#### DATA SECTION
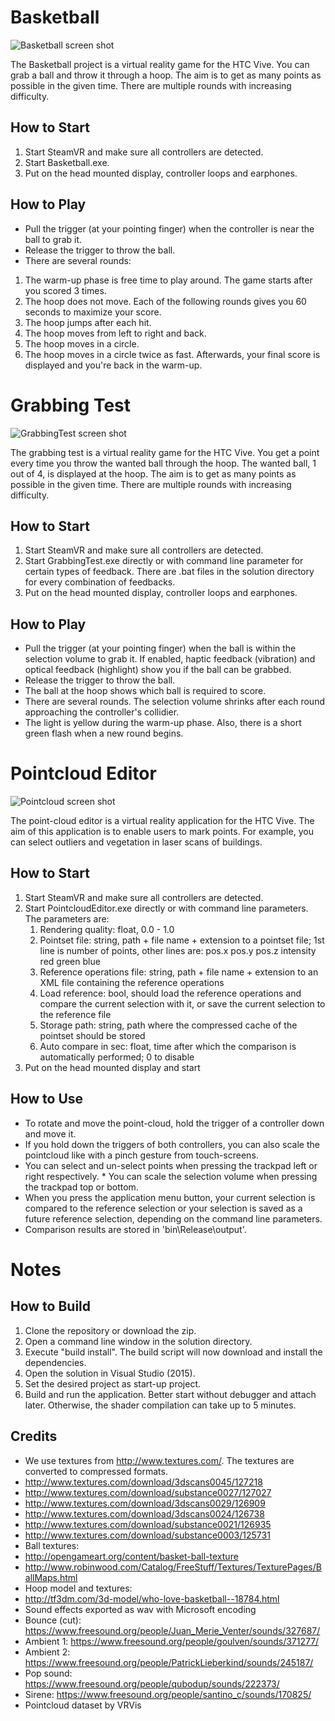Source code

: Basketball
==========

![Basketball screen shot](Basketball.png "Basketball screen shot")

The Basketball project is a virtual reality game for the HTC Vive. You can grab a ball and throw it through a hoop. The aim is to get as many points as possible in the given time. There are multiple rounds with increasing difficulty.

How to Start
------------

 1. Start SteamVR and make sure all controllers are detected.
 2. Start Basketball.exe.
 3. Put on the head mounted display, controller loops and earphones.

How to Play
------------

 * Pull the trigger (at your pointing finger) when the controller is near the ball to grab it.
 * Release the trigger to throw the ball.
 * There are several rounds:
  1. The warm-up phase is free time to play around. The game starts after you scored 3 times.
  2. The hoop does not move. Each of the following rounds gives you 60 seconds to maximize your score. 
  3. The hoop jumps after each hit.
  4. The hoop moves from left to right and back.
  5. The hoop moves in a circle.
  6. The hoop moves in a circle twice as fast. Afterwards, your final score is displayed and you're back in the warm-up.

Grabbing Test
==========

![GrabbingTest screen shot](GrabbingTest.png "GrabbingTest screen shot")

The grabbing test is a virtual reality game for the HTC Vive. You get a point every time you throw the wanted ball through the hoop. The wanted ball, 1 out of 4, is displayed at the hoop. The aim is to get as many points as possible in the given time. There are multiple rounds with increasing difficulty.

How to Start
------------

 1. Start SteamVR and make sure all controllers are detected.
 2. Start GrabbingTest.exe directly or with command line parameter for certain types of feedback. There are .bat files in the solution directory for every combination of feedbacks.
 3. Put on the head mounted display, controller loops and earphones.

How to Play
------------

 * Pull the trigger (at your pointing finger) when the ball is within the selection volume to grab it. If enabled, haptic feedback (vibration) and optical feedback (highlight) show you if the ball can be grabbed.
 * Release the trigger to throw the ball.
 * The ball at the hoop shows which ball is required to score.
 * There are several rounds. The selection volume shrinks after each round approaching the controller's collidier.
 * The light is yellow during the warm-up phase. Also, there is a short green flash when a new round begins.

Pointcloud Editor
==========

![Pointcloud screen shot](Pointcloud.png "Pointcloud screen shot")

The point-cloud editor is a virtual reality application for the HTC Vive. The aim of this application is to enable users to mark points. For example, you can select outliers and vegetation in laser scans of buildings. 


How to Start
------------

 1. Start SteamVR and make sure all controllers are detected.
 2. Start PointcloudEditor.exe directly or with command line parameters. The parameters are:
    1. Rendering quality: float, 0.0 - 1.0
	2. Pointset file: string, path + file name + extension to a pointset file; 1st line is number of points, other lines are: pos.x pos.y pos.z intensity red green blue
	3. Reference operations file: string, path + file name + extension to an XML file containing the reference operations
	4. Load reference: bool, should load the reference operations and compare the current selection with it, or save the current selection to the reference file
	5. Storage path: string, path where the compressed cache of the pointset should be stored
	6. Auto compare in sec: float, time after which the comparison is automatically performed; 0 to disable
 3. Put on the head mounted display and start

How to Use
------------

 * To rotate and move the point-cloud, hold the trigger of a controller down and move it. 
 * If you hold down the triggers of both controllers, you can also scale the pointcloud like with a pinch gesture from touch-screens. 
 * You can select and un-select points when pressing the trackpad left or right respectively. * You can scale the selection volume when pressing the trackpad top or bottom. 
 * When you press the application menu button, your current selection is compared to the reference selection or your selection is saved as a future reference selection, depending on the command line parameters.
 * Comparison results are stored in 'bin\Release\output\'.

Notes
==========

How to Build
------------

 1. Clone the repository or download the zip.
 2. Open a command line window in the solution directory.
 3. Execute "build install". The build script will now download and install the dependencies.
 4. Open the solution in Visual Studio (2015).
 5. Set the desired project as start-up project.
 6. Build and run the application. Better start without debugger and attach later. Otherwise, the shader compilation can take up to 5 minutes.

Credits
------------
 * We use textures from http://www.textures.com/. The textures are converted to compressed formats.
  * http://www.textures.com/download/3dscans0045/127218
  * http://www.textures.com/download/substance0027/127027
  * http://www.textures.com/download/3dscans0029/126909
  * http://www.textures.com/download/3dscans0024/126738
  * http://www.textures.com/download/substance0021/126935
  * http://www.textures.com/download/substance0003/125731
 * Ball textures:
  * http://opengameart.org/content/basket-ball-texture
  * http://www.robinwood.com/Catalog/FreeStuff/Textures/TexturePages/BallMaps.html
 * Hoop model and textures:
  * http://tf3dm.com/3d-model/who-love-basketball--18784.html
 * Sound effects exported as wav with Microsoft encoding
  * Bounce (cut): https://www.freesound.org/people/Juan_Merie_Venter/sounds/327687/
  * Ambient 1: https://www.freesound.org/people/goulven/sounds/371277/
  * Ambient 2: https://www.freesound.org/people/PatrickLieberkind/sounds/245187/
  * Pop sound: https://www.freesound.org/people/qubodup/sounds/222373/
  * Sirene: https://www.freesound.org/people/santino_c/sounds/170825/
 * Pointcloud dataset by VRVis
########
• **WHAT IS BEING ASKED**
Taking the line with "2. The hoop" as the first and the line with "5. The hoop moves in a circle." as the last, retype that stretch of the data above exactly, with no other lines.

• **THE COMPLETED TASK**
  2. The hoop does not move. Each of the following rounds gives you 60 seconds to maximize your score. 
  3. The hoop jumps after each hit.
  4. The hoop moves from left to right and back.
  5. The hoop moves in a circle.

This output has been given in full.